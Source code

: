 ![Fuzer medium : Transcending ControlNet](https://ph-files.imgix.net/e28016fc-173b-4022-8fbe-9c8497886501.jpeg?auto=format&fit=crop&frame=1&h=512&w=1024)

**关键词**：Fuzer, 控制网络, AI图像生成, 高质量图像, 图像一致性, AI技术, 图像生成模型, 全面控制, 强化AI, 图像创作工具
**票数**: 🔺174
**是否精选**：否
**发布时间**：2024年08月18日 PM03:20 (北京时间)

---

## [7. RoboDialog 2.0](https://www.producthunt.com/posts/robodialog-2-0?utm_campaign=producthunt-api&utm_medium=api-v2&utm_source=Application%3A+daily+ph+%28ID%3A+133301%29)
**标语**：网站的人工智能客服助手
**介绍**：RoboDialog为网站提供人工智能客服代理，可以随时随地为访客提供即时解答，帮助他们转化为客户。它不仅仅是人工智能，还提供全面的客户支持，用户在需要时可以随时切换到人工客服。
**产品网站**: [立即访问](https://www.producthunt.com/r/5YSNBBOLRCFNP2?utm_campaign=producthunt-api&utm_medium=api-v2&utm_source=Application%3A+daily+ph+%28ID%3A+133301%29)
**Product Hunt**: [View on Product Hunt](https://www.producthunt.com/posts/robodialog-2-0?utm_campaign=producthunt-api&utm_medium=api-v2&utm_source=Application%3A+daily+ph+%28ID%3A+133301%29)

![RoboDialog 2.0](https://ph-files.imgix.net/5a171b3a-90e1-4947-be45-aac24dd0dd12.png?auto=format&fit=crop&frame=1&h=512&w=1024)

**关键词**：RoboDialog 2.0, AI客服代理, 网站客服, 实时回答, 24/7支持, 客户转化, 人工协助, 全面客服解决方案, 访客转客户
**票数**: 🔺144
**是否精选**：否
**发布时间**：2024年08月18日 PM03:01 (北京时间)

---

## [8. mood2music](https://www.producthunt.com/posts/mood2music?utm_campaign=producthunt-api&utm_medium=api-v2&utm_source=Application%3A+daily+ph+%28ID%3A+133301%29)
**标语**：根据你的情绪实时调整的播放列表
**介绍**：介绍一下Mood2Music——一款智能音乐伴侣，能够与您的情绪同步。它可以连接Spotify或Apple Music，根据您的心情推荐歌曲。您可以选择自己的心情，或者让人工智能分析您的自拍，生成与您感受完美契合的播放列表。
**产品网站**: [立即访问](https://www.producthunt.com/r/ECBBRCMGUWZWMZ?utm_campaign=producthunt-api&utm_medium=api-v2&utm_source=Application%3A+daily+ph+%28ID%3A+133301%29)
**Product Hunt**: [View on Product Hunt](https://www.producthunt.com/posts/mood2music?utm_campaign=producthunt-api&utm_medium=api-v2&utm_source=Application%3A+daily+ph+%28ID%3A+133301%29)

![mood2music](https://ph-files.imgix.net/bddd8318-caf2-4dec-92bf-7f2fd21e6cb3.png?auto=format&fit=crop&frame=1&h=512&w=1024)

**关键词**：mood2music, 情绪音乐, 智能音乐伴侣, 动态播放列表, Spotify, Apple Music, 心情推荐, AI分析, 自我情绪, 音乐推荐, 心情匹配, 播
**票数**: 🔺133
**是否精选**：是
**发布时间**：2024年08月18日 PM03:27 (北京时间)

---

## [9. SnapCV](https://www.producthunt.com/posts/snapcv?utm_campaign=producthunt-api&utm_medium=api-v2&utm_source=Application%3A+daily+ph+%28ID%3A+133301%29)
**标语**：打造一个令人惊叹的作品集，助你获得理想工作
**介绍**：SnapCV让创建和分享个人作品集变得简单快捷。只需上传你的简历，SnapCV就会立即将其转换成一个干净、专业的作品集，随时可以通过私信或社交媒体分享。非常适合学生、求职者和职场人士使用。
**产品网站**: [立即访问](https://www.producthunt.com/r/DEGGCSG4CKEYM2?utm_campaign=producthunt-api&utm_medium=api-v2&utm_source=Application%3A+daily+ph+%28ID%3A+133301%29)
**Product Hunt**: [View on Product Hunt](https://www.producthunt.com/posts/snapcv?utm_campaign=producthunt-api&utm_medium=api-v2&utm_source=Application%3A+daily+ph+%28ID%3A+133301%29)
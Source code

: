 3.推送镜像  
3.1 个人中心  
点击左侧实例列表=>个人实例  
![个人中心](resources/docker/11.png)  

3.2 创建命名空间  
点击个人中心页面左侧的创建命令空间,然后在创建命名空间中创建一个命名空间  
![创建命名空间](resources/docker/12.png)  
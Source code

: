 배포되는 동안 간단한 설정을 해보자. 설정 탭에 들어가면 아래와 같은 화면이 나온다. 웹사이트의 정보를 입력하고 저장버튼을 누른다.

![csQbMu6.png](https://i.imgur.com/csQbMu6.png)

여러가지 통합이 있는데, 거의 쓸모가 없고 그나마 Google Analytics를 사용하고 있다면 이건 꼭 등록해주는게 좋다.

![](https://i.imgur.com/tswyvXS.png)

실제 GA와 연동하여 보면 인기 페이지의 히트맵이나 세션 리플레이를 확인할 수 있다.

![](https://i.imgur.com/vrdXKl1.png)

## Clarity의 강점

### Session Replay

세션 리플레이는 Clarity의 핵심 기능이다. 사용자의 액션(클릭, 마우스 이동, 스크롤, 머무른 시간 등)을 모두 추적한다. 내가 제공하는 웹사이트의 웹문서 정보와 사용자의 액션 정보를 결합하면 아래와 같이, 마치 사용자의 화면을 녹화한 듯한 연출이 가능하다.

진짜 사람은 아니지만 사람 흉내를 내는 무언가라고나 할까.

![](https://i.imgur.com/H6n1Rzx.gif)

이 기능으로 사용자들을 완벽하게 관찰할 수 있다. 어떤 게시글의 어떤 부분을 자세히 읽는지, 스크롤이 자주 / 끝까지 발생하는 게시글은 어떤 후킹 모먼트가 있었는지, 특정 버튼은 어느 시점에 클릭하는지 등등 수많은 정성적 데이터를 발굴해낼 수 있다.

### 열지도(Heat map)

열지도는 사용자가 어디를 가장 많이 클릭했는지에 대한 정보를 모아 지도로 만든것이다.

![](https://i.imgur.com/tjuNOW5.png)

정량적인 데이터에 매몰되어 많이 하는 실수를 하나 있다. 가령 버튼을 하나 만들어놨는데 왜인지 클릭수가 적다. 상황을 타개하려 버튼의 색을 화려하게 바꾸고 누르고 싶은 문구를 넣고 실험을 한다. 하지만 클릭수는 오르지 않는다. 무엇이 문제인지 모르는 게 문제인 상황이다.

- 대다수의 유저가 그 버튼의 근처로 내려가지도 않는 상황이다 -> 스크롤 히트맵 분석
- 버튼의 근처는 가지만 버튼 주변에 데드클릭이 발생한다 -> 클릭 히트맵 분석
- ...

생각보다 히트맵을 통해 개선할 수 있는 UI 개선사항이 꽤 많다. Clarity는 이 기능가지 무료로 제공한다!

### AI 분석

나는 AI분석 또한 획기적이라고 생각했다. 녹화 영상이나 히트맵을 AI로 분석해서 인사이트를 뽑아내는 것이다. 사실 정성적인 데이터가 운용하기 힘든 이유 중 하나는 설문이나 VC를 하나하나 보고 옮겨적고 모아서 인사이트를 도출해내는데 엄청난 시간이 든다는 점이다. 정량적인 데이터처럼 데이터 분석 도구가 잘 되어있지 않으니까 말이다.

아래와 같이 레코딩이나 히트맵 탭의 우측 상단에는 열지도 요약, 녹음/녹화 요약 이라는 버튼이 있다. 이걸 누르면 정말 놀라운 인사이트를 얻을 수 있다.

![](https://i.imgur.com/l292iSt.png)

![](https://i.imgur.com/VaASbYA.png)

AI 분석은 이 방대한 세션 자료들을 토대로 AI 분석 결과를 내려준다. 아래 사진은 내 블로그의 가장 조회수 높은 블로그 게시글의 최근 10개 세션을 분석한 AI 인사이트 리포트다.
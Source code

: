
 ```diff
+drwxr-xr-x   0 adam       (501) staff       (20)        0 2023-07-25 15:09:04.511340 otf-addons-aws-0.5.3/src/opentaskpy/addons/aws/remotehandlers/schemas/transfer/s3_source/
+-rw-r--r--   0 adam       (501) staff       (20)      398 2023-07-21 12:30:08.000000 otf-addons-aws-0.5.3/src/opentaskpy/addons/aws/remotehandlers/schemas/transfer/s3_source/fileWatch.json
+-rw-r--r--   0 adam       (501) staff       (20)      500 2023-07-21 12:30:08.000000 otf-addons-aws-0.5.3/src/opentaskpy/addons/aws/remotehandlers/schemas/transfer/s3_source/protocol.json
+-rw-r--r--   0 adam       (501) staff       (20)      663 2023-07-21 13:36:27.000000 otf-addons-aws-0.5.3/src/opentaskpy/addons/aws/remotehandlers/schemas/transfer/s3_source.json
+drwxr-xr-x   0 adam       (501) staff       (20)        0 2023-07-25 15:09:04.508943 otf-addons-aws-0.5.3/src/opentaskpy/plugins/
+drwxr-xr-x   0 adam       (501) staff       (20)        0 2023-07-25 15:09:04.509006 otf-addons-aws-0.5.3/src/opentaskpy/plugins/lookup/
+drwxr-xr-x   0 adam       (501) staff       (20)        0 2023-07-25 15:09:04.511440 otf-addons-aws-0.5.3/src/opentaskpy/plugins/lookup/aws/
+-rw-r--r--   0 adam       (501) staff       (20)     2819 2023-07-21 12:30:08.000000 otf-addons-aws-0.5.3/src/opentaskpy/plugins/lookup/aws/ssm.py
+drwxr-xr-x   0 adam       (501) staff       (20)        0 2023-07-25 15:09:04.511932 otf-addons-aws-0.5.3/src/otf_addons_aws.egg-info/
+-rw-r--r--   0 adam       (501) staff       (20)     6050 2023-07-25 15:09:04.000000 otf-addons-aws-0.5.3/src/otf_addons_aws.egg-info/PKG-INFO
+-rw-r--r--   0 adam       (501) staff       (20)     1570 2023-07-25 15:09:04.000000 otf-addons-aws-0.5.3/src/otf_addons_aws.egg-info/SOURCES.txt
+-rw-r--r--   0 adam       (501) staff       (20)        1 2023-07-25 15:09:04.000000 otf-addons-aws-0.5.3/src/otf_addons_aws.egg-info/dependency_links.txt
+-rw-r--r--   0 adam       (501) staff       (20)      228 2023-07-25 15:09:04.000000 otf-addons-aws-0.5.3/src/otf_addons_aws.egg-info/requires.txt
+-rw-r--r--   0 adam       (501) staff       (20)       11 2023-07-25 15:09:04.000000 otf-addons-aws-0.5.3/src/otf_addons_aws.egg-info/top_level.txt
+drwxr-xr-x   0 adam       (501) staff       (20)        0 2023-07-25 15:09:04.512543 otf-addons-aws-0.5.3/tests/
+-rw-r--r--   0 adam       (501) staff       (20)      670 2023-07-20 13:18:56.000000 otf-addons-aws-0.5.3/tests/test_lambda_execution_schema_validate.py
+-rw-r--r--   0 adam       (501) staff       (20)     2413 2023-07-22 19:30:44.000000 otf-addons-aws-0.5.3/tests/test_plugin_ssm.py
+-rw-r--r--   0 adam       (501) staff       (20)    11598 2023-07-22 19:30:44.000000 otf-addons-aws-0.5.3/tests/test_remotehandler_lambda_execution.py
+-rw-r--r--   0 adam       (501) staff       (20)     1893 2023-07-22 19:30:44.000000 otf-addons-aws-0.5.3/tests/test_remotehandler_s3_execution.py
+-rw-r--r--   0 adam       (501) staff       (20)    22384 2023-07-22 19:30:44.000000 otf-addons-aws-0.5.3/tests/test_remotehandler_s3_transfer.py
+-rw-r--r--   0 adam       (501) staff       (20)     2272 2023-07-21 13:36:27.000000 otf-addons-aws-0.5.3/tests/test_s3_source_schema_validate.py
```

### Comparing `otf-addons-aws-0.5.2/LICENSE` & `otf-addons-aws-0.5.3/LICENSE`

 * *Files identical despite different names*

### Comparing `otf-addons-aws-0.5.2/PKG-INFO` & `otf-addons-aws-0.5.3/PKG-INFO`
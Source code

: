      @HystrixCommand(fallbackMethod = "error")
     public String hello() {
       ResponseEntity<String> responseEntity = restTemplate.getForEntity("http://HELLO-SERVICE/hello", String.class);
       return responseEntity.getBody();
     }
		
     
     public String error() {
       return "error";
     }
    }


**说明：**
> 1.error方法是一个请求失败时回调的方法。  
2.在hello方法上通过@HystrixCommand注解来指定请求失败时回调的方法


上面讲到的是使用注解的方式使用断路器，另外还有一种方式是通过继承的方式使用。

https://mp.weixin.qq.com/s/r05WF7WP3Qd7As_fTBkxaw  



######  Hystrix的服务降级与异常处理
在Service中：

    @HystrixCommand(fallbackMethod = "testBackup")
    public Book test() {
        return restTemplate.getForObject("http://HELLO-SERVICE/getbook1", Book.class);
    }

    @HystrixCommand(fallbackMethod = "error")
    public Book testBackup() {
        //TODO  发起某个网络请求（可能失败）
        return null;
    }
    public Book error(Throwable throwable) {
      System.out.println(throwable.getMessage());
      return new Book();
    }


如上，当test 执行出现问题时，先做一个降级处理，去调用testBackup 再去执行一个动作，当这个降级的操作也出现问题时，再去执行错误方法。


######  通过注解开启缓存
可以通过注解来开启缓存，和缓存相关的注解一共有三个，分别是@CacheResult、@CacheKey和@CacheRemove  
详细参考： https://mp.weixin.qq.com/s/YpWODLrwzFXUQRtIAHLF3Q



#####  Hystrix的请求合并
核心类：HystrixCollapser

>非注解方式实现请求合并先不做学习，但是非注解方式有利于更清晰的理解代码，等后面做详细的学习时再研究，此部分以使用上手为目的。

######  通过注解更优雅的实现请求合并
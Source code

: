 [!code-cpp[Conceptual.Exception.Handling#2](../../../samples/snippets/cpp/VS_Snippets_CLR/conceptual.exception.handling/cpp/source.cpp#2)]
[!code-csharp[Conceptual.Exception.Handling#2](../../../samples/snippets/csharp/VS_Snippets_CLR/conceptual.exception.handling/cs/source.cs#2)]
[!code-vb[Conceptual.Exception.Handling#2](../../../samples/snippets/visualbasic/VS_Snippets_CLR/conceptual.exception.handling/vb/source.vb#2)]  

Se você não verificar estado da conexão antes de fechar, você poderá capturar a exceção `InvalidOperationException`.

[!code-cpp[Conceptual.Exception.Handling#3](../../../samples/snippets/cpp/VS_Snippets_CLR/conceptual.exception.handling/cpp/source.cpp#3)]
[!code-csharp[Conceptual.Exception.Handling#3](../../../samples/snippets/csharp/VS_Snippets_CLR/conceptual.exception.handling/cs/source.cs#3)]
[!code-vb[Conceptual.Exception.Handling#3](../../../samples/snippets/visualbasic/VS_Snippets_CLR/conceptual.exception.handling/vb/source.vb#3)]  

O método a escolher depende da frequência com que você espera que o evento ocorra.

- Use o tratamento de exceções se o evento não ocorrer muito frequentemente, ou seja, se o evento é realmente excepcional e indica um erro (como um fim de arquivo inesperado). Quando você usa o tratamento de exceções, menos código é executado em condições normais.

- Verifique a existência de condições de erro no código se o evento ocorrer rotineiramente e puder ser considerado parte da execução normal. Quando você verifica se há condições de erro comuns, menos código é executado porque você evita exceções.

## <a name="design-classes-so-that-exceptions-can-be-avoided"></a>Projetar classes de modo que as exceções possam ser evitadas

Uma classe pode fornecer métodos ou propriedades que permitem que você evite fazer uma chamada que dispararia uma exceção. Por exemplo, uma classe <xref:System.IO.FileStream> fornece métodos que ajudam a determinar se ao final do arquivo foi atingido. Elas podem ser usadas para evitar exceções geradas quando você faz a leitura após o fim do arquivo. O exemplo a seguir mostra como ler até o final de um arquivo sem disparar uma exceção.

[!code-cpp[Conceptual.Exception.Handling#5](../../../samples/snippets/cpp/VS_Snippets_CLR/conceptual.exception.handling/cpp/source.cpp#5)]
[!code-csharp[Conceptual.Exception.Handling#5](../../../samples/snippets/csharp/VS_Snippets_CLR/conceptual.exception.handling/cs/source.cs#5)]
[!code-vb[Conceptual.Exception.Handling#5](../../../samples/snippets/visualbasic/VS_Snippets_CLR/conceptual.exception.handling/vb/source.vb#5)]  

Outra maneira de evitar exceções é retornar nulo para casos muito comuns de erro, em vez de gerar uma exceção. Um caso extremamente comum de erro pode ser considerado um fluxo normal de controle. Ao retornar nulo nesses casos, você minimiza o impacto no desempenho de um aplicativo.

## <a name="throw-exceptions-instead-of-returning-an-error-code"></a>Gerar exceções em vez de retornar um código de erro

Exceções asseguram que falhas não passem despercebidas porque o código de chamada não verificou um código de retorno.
★ ★ ★ ★ ★
**ACTION ITEM**
Please copy each line of the records above that holds the word "considerado".

**WRITTEN SOLUTION**
- Verifique a existência de condições de erro no código se o evento ocorrer rotineiramente e puder ser considerado parte da execução normal. Quando você verifica se há condições de erro comuns, menos código é executado porque você evita exceções.
Outra maneira de evitar exceções é retornar nulo para casos muito comuns de erro, em vez de gerar uma exceção. Um caso extremamente comum de erro pode ser considerado um fluxo normal de controle. Ao retornar nulo nesses casos, você minimiza o impacto no desempenho de um aplicativo.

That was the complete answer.